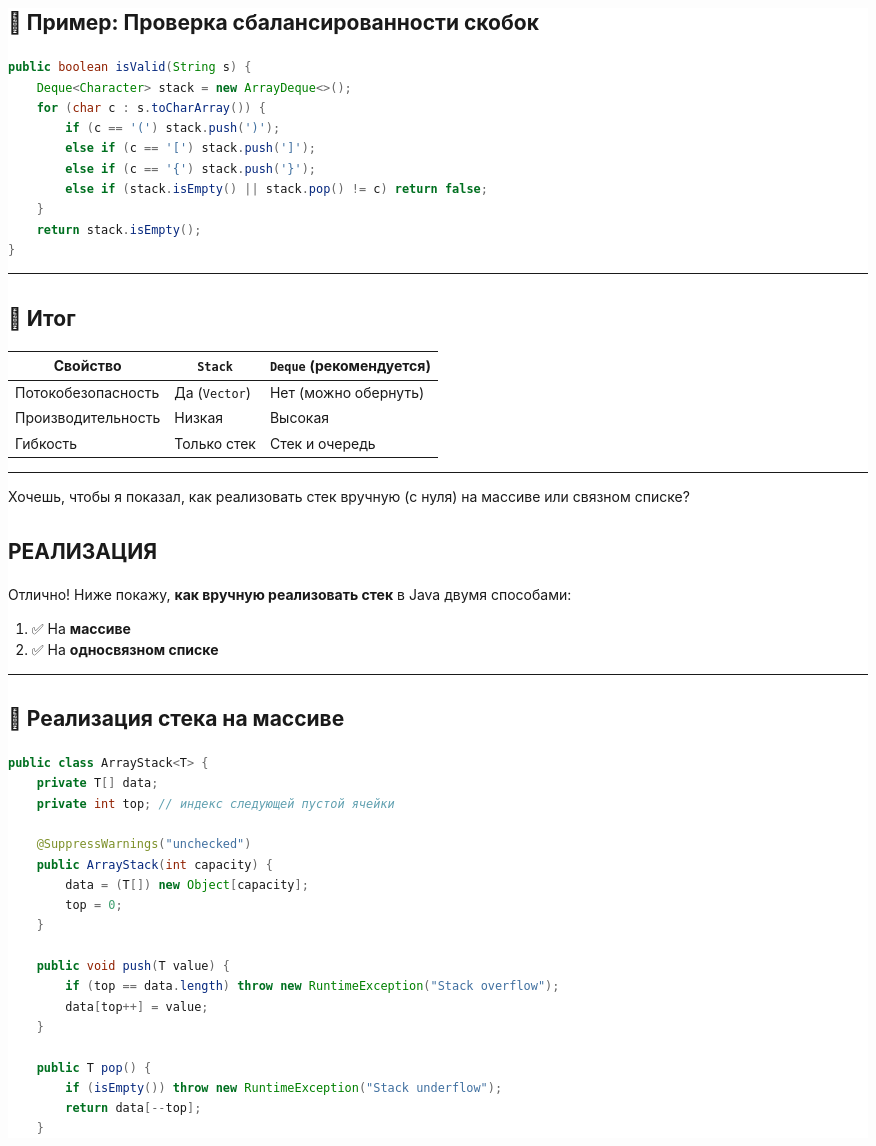 
## 🧪 Пример: Проверка сбалансированности скобок

```java
public boolean isValid(String s) {
    Deque<Character> stack = new ArrayDeque<>();
    for (char c : s.toCharArray()) {
        if (c == '(') stack.push(')');
        else if (c == '[') stack.push(']');
        else if (c == '{') stack.push('}');
        else if (stack.isEmpty() || stack.pop() != c) return false;
    }
    return stack.isEmpty();
}
```

---

## 🧠 Итог

| Свойство           | `Stack`       | `Deque` (рекомендуется) |
|--------------------|---------------|-------------------------|
| Потокобезопасность | Да (`Vector`) | Нет (можно обернуть)    |
| Производительность | Низкая        | Высокая                 |
| Гибкость           | Только стек   | Стек и очередь          |

---

Хочешь, чтобы я показал, как реализовать стек вручную (с нуля) на массиве или
связном списке?

## РЕАЛИЗАЦИЯ

Отлично! Ниже покажу, **как вручную реализовать стек** в Java двумя способами:

1. ✅ На **массиве**
2. ✅ На **односвязном списке**

---

## 🔧 Реализация стека на **массиве**

```java
public class ArrayStack<T> {
    private T[] data;
    private int top; // индекс следующей пустой ячейки

    @SuppressWarnings("unchecked")
    public ArrayStack(int capacity) {
        data = (T[]) new Object[capacity];
        top = 0;
    }

    public void push(T value) {
        if (top == data.length) throw new RuntimeException("Stack overflow");
        data[top++] = value;
    }

    public T pop() {
        if (isEmpty()) throw new RuntimeException("Stack underflow");
        return data[--top];
    }

```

☆ ☆ ☆

Determine how many lines in the entries above hold the string "isEmpty", then report that number and nothing further.

3